A photo from the Toul Sleng Genocide Museum in prison 21, a former school converted to prison and torture center during the Khmer Rouge. The Khmer Rouge is a time period of genocide and ethnic cleansing in Canbodia, and the wound are still healing today.

“A diverse body of students that through mutual understanding become empathetic and effective leaders.”

While diversity is now a buzzword frequently thrown around, usually about colleges and in a derogatory manner, it does have merit. Ignoring the quotas, affirmative actions, and other negative aspects of diversity used in real life, a diverse body of people is very beneficial, as a plethora of articles and blogs highlight the advantages of a diverse workforce. Fostering empathy and understanding is one of, possibly the greatest benefit of a diverse body of people, as truthful impressions lead to fair judgements that improve equality and happiness overall. This is increasingly important in our world as globalization continues to connect different peoples, and despite of a few hiccups in recent developments, people have been more understanding of each other in general. It is important to continue this trend to eliminate xenophobia and facilitate healthy global communities.

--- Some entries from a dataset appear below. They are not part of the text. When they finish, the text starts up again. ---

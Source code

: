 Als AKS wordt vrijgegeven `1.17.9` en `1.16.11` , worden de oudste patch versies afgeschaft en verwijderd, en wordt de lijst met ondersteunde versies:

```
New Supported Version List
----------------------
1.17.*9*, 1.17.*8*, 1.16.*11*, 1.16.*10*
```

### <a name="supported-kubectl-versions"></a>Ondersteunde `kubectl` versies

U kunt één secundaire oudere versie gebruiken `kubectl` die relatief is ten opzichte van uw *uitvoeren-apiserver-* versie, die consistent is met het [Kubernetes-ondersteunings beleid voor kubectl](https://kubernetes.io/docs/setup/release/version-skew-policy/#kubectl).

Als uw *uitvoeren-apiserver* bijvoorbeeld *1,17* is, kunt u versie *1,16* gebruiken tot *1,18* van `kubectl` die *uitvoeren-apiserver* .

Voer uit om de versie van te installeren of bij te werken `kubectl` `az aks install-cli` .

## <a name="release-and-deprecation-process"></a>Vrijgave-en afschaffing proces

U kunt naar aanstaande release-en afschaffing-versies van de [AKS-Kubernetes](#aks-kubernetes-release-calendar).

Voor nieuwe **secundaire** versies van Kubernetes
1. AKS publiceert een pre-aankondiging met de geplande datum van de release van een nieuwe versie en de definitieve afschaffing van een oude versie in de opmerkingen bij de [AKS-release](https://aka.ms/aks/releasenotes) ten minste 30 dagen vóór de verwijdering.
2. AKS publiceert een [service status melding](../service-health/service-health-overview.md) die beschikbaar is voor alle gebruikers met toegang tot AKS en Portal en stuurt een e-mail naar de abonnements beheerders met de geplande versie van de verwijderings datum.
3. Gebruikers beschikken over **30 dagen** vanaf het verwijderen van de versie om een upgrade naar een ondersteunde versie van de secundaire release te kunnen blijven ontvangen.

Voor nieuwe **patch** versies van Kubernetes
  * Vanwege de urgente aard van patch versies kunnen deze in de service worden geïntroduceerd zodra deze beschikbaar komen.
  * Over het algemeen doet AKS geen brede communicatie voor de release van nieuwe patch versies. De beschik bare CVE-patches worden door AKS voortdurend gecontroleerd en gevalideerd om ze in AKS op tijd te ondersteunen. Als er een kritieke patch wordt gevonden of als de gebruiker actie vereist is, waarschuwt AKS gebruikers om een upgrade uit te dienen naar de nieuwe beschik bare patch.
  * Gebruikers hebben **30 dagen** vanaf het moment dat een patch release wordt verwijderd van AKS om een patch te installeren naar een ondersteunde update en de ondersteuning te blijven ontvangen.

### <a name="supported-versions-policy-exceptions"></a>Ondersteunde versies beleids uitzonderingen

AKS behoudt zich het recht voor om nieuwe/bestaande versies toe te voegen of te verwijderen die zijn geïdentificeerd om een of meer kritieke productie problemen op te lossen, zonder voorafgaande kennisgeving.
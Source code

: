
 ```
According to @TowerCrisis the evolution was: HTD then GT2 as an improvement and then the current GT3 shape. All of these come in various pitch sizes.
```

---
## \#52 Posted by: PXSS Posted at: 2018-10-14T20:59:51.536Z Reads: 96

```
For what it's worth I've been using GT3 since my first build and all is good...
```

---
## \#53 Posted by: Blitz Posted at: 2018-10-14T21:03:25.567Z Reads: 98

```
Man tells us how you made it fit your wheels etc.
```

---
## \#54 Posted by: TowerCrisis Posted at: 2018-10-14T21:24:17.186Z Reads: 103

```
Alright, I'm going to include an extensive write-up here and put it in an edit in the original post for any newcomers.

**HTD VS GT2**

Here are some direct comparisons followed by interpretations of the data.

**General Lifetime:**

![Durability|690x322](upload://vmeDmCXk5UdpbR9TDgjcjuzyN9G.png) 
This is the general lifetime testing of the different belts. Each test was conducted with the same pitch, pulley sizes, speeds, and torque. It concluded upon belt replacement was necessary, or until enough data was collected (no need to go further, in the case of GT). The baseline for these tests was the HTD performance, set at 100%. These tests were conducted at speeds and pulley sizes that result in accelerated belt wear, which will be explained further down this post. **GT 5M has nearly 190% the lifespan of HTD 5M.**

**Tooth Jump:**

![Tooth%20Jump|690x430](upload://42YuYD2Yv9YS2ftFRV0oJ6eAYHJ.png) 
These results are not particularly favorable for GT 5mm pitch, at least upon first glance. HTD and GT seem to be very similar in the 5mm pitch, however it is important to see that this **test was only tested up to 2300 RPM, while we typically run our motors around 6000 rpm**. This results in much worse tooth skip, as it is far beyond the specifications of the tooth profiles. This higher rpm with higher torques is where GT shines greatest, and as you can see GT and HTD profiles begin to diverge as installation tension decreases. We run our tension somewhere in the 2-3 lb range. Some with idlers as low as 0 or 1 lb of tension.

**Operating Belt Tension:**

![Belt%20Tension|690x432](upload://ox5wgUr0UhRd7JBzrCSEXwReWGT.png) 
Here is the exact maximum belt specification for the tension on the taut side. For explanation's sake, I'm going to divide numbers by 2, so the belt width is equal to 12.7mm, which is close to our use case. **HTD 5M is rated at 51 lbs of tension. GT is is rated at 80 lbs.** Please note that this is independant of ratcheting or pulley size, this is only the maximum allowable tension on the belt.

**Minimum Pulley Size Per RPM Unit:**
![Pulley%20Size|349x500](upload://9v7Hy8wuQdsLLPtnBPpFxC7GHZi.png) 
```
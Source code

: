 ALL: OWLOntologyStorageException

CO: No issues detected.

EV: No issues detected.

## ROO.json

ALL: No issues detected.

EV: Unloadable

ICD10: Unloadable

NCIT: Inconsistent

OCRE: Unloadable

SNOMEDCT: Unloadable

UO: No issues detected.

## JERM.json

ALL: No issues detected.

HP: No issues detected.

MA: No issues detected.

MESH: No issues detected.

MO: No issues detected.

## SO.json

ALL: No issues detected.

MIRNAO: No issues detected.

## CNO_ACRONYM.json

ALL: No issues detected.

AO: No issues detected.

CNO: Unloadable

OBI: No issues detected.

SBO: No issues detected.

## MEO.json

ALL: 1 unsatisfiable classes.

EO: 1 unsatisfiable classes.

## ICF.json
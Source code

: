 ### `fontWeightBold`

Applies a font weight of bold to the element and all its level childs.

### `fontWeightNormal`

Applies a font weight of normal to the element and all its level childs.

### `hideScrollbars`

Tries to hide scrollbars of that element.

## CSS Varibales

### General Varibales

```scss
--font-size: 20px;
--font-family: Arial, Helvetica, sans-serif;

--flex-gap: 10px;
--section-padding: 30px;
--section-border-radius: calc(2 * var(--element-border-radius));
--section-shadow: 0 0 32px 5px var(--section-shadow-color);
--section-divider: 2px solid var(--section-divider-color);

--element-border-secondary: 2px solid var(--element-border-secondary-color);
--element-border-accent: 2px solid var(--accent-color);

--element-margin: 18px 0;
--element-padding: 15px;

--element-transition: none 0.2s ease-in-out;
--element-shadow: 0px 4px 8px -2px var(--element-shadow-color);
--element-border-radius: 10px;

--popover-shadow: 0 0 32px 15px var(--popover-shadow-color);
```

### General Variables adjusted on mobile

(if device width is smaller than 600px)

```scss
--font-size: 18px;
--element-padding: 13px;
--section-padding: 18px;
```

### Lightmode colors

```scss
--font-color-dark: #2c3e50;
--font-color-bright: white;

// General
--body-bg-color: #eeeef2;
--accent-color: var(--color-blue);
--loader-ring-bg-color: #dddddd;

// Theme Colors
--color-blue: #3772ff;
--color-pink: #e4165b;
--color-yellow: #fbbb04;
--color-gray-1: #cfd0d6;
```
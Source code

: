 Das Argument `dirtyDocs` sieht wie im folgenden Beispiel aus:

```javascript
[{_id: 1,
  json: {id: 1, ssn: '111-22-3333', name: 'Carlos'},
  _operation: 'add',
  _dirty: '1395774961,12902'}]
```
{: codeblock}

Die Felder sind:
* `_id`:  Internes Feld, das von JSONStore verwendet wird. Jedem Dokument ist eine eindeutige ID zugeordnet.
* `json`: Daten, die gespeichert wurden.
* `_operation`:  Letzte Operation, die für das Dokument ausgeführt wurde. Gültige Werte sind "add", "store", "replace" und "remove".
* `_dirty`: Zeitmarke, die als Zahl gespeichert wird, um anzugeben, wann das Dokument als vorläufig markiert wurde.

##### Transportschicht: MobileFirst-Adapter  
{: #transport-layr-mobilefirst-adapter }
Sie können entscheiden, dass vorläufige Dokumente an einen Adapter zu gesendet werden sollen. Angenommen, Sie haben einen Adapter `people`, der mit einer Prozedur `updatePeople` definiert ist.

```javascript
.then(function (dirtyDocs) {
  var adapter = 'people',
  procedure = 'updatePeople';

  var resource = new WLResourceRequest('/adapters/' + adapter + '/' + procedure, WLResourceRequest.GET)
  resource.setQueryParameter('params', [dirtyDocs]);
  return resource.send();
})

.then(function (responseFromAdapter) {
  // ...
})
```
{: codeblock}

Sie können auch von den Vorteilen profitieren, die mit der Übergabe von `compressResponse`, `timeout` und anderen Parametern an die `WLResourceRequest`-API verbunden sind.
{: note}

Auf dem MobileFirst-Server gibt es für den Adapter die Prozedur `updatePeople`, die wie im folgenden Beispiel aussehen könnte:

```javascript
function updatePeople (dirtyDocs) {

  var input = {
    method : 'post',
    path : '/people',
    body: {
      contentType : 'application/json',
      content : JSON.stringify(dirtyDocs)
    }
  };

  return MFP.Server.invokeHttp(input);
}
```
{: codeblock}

Last summer, I experienced the great benefits of diversity in a globally oriented summer program, and I learned a lot about how people from all over the world thinks. Talking with intelligent and interested people from the other side of the world enlightened me and enabled more openness in my thinking. Even my 5 roommates and I got along incredibly well, exchanging views and discussing topics every single night, even though we are incredibly different. This learning process also occurred to my peers, and it is possible that others can become more open through diversity as well. Having a more welcoming group of leaders mean that the world can be a better place in the future.